YouTube rival Rumble accuses Google of unfair practices over video search results
What you need to know
- Google is being sued by video sharing platform Rumble.
- The company claims the search giant is taking advantage of its dominance in search to prioritize YouTube over competitors like Rumble.
- Google is also embroiled in several other legal cases involving alleged unfair practices and anticompetitive behavior.
Big Tech has become the subject of increasing scrutiny by governments across the world in recent years, perhaps none more so than Google, which thanks to its dominance of the search business and its control of Android, the most popular mobile operating system, exerts a stupendous degree of control over the products and information we consume.
That influence has often resulted in the company fielding allegations of anti-competitive practices, with the latest of these being a lawsuit by YouTube rival Rumble, which claims that Google is "unfairly rigging its search algorithms" to favor YouTube, which Google owns, over its competitors (via The Wall Street Journal).

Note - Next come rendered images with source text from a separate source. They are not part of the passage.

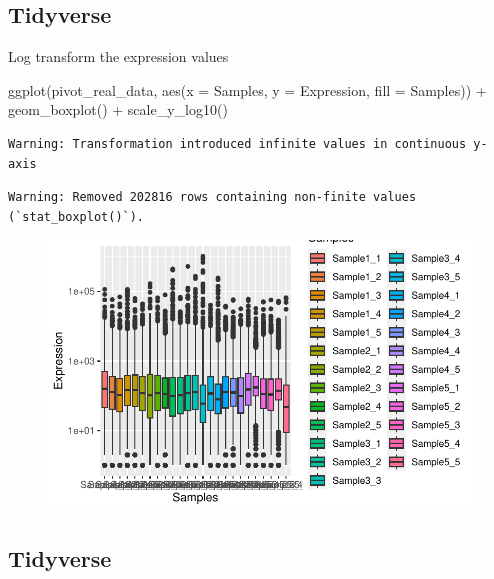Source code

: \documentclass[
  letterpaper,
  DIV=11,
  numbers=noendperiod,
  landscape]{scrartcl}
\newenvironment{Shaded}{\begin{snugshade}}{\end{snugshade}}
\newcommand{\AttributeTok}[1]{\textcolor[rgb]{0.40,0.45,0.13}{#1}}
\newcommand{\FunctionTok}[1]{\textcolor[rgb]{0.28,0.35,0.67}{#1}}
\newcommand{\NormalTok}[1]{\textcolor[rgb]{0.00,0.23,0.31}{#1}}
\newcommand{\SpecialCharTok}[1]{\textcolor[rgb]{0.37,0.37,0.37}{#1}}
\begin{document}
\hypertarget{tidyverse-7}{%
\subsection{Tidyverse}\label{tidyverse-7}}

Log transform the expression values

\begin{Shaded}
\begin{Highlighting}[numbers=left,,]
\FunctionTok{ggplot}\NormalTok{(pivot\_real\_data, }\FunctionTok{aes}\NormalTok{(}\AttributeTok{x =}\NormalTok{ Samples, }\AttributeTok{y =}\NormalTok{ Expression, }\AttributeTok{fill =}\NormalTok{ Samples)) }\SpecialCharTok{+}
  \FunctionTok{geom\_boxplot}\NormalTok{() }\SpecialCharTok{+}
  \FunctionTok{scale\_y\_log10}\NormalTok{() }
\end{Highlighting}
\end{Shaded}

\begin{verbatim}
Warning: Transformation introduced infinite values in continuous y-axis
\end{verbatim}

\begin{verbatim}
Warning: Removed 202816 rows containing non-finite values (`stat_boxplot()`).
\end{verbatim}

\begin{figure}[H]

{\centering \includegraphics{RandRStudio_files/figure-pdf/unnamed-chunk-26-1.pdf}

}

\end{figure}

\hypertarget{tidyverse-8}{%
\subsection{Tidyverse}\label{tidyverse-8}}
\end{document}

The lawsuit cited a WSJ investigation from last year as proof of its claims. The investigation found that "YouTube versions [of videos] were significantly prominent in the [search] results in the vast majority of cases" compared to competing platforms, even when they had generated more views than the YouTube version.

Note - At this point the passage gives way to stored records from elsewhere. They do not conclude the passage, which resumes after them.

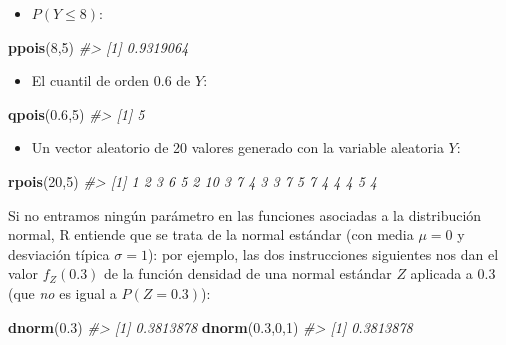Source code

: \documentclass[
]{book}
\newenvironment{Shaded}{\begin{snugshade}}{\end{snugshade}}
\newcommand{\CommentTok}[1]{\textcolor[rgb]{0.56,0.35,0.01}{\textit{#1}}}
\newcommand{\DecValTok}[1]{\textcolor[rgb]{0.00,0.00,0.81}{#1}}
\newcommand{\FloatTok}[1]{\textcolor[rgb]{0.00,0.00,0.81}{#1}}
\newcommand{\KeywordTok}[1]{\textcolor[rgb]{0.13,0.29,0.53}{\textbf{#1}}}
\newcommand{\NormalTok}[1]{#1}
\providecommand{\tightlist}{%
  \setlength{\itemsep}{0pt}\setlength{\parskip}{0pt}}
\theoremstyle{definition}
\theoremstyle{definition}
\theoremstyle{definition}
\theoremstyle{remark}
\begin{document}
\begin{itemize}
\tightlist
\item
  \(P(Y\leqslant 8)\):
\end{itemize}

\begin{Shaded}
\begin{Highlighting}[]
\KeywordTok{ppois}\NormalTok{(}\DecValTok{8}\NormalTok{,}\DecValTok{5}\NormalTok{) }
\CommentTok{\#\textgreater{} [1] 0.9319064}
\end{Highlighting}
\end{Shaded}

\begin{itemize}
\tightlist
\item
  El cuantil de orden 0.6 de \(Y\):
\end{itemize}

\begin{Shaded}
\begin{Highlighting}[]
\KeywordTok{qpois}\NormalTok{(}\FloatTok{0.6}\NormalTok{,}\DecValTok{5}\NormalTok{)}
\CommentTok{\#\textgreater{} [1] 5}
\end{Highlighting}
\end{Shaded}

\begin{itemize}
\tightlist
\item
  Un vector aleatorio de 20 valores generado con la variable aleatoria \(Y\):
\end{itemize}

\begin{Shaded}
\begin{Highlighting}[]
\KeywordTok{rpois}\NormalTok{(}\DecValTok{20}\NormalTok{,}\DecValTok{5}\NormalTok{)}
\CommentTok{\#\textgreater{}  [1]  1  2  3  6  5  2 10  3  7  4  3  3  7  5  7  4  4  4  5  4}
\end{Highlighting}
\end{Shaded}

Si no entramos ningún parámetro en las funciones asociadas a la distribución normal, R entiende que se trata de la normal estándar (con media \(\mu=0\) y desviación típica \(\sigma=1\)): por ejemplo, las dos instrucciones siguientes nos dan el valor \(f_Z(0.3)\) de la función densidad de una normal estándar \(Z\) aplicada a 0.3 (que \emph{no} es igual a \(P(Z=0.3)\)):

\begin{Shaded}
\begin{Highlighting}[]
\KeywordTok{dnorm}\NormalTok{(}\FloatTok{0.3}\NormalTok{)}
\CommentTok{\#\textgreater{} [1] 0.3813878}
\KeywordTok{dnorm}\NormalTok{(}\FloatTok{0.3}\NormalTok{,}\DecValTok{0}\NormalTok{,}\DecValTok{1}\NormalTok{)}
\CommentTok{\#\textgreater{} [1] 0.3813878}
\end{Highlighting}
\end{Shaded}
\end{document}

The company also argued that Google's insistence on having the YouTube app installed by default on Android devices has disadvantaged other video sharing sites, like Rumble, causing it to lose viewers and, therefore, significant amounts of ad revenues.
The company says that the "monopoly Google has obtained for its YouTube platform through its unlawful anti-competitive conduct" has forced Rumble to syndicate its content to other platforms like YouTube. The syndicated content has earned 9.3 billion views and $4.3 million in ad revenue since 2014, views that the company alleges would have gone to the Rumble website itself if Google hadn't boosted YouTube's ranking in its search results.

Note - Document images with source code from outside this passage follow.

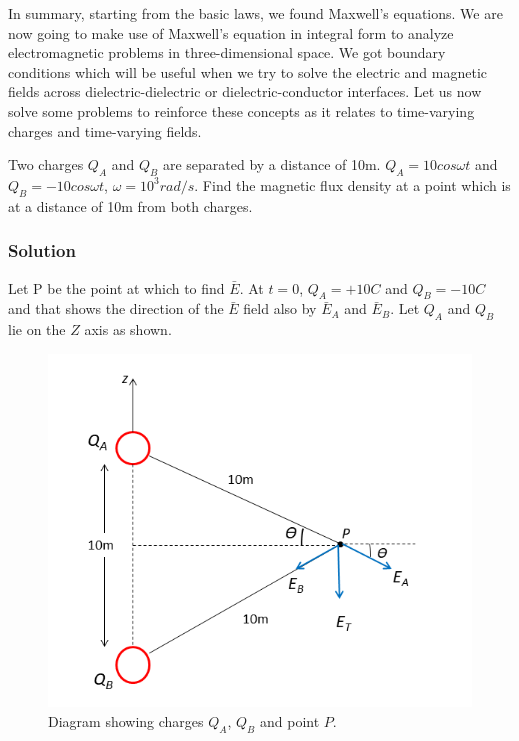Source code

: In summary, starting from the basic laws, we found Maxwell's equations. We are now going to make use of Maxwell's equation in integral form to analyze electromagnetic problems in three-dimensional space. We got boundary conditions which will be useful when we try to solve the electric and magnetic fields across dielectric-dielectric or dielectric-conductor interfaces. Let us now solve some problems to reinforce these concepts as it relates to time-varying charges and time-varying fields.
\begin{exmp}
Two charges $Q_A$ and $Q_B$ are separated by a distance of 10m. $Q_A = 10cos\omega t$ and $Q_B = -10cos\omega t$, $\omega = 10^3 rad/s$. Find the magnetic flux density at a point which is at a distance of 10m from both charges.

\subsubsection*{Solution}
Let P be the point at which to find $\bar{E}$. At $t = 0$, $Q_A = +10C$ and $Q_B = -10C$ and that shows the direction of the $\bar{E}$ field also by $\bar{E}_{A}$ and $\bar{E}_{B}$. Let $Q_A$ and $Q_B$ lie on the $Z$ axis as shown.
\begin{figure}[h]
\centering
\includegraphics[width=1\linewidth]{graphics/fig20.10}
\caption{Diagram showing charges $Q_A$, $Q_B$ and point $P$.}
\end{figure}


\end{exmp}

Rumble says that Google's allegedly unfair practices have caused the platform to miss out on views and ad revenues to the tune of $2 billion.
The Alphabet subsidiary has been the subject of similar allegations from other sources as well. The US DOJ as well as 40 state attorneys are currently investigating the company over antitrust allegations, while both China and India are also in the process of launching their own investigations. And the company has, of course, been the subject of various fines by the European Union over the years.